Police and Thief

This problem is translated from the 2024 International Olympiad in Informatics Representative Student Selection Contest (1st Round) T3 "Police and Thief".

KOI Village consists of N houses (numbered from 0 to N-1) connected by N-1 bidirectional roads forming a tree. For each road i (0 ≤ i ≤ N-2), it connects house A[i] and house B[i] and has a length of D[i] meters.

There are Q scenarios. In scenario j (0 ≤ j ≤ Q-1):

• The police starts from house P[j] with maximum speed V1[j] m/s.
• The thief starts from house T[j] with maximum speed V2[j] m/s. (P[j] ≠ T[j])

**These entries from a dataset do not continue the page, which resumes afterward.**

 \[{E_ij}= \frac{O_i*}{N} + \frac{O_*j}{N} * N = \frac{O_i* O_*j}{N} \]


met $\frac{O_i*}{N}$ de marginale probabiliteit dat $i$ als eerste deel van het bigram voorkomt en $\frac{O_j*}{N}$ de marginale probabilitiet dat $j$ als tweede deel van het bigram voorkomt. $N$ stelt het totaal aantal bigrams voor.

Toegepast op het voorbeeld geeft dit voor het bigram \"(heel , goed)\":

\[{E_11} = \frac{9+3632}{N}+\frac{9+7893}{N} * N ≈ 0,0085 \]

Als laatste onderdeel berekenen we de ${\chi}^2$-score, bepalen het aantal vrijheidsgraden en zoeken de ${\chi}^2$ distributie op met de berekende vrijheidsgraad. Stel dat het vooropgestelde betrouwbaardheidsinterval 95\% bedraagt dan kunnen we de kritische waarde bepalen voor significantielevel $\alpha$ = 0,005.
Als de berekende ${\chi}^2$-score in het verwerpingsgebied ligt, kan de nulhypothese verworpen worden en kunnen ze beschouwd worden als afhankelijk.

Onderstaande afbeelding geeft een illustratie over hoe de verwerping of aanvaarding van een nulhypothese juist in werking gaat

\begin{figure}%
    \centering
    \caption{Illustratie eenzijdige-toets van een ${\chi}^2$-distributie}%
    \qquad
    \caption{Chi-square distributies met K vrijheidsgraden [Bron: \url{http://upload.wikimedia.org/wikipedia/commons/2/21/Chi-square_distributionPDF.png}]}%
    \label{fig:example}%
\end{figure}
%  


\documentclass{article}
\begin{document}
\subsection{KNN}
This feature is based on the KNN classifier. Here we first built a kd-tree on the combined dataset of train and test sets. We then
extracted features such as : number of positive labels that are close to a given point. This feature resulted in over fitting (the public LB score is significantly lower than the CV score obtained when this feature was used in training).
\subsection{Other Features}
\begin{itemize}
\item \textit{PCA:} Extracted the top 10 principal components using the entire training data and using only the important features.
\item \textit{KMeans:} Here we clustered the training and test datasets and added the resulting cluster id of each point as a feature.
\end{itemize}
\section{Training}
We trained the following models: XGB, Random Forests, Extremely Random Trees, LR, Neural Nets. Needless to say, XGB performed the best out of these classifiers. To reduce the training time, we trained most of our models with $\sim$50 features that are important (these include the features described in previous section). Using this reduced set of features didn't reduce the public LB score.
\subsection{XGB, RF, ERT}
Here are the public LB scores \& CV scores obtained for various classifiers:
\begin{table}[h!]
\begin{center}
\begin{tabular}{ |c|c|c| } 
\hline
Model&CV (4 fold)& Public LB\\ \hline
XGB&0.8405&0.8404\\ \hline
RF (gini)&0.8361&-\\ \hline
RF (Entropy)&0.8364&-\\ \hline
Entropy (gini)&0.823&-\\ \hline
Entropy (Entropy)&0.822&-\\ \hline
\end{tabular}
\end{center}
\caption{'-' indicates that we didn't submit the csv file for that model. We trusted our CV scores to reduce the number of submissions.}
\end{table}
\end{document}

Both police and thief may move arbitrarily along the tree (houses are points and roads are line segments). They can choose to move at any speed not exceeding their maximum speed and may even choose to remain still. They have complete information about each other’s positions and speeds at all times.

The police and the thief adopt optimal strategies – the police minimizes the catch time and the thief maximizes it. It can be proved that under these optimal strategies the thief is caught in finite time.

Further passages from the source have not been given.